* [Problem statement]: Repeat the listing in full, preserving every character.

* [Records shown]:

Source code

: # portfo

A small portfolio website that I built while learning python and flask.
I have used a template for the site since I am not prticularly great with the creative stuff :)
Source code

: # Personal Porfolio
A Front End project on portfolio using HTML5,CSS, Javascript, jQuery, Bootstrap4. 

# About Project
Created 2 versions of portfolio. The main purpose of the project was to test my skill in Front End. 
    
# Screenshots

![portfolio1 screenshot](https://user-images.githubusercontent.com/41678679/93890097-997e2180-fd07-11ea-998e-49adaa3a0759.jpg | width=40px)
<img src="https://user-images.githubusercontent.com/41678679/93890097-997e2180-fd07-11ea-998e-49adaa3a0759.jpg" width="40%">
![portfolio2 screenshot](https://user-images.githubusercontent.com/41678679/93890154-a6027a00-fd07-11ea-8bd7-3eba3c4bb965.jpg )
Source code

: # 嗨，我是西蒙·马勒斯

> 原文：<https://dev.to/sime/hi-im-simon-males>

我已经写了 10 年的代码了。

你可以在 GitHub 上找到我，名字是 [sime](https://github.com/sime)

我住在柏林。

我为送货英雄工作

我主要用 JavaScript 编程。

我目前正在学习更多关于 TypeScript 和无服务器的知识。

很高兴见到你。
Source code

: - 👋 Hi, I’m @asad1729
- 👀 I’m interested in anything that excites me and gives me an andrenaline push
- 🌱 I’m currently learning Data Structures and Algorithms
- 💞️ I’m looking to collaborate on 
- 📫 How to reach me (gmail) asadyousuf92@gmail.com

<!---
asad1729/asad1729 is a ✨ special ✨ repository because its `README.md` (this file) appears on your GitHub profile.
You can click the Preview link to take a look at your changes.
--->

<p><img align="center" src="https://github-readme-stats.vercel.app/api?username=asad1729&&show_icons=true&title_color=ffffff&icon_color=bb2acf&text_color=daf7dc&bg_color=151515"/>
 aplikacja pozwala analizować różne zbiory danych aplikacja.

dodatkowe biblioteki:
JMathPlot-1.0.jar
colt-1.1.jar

* [Task response]:
Source code

: # portfo

A small portfolio website that I built while learning python and flask.
I have used a template for the site since I am not prticularly great with the creative stuff :)
Source code

: # Personal Porfolio
A Front End project on portfolio using HTML5,CSS, Javascript, jQuery, Bootstrap4. 

# About Project
Created 2 versions of portfolio. The main purpose of the project was to test my skill in Front End. 
    
# Screenshots

![portfolio1 screenshot](https://user-images.githubusercontent.com/41678679/93890097-997e2180-fd07-11ea-998e-49adaa3a0759.jpg | width=40px)
<img src="https://user-images.githubusercontent.com/41678679/93890097-997e2180-fd07-11ea-998e-49adaa3a0759.jpg" width="40%">
![portfolio2 screenshot](https://user-images.githubusercontent.com/41678679/93890154-a6027a00-fd07-11ea-8bd7-3eba3c4bb965.jpg )
Source code

: # 嗨，我是西蒙·马勒斯

> 原文：<https://dev.to/sime/hi-im-simon-males>

我已经写了 10 年的代码了。

你可以在 GitHub 上找到我，名字是 [sime](https://github.com/sime)

我住在柏林。

我为送货英雄工作

我主要用 JavaScript 编程。

我目前正在学习更多关于 TypeScript 和无服务器的知识。

很高兴见到你。
Source code

: - 👋 Hi, I’m @asad1729
- 👀 I’m interested in anything that excites me and gives me an andrenaline push
- 🌱 I’m currently learning Data Structures and Algorithms
- 💞️ I’m looking to collaborate on 
- 📫 How to reach me (gmail) asadyousuf92@gmail.com

<!---
asad1729/asad1729 is a ✨ special ✨ repository because its `README.md` (this file) appears on your GitHub profile.
You can click the Preview link to take a look at your changes.
--->

<p><img align="center" src="https://github-readme-stats.vercel.app/api?username=asad1729&&show_icons=true&title_color=ffffff&icon_color=bb2acf&text_color=daf7dc&bg_color=151515"/>
 aplikacja pozwala analizować różne zbiory danych aplikacja.

dodatkowe biblioteki:
JMathPlot-1.0.jar
colt-1.1.jar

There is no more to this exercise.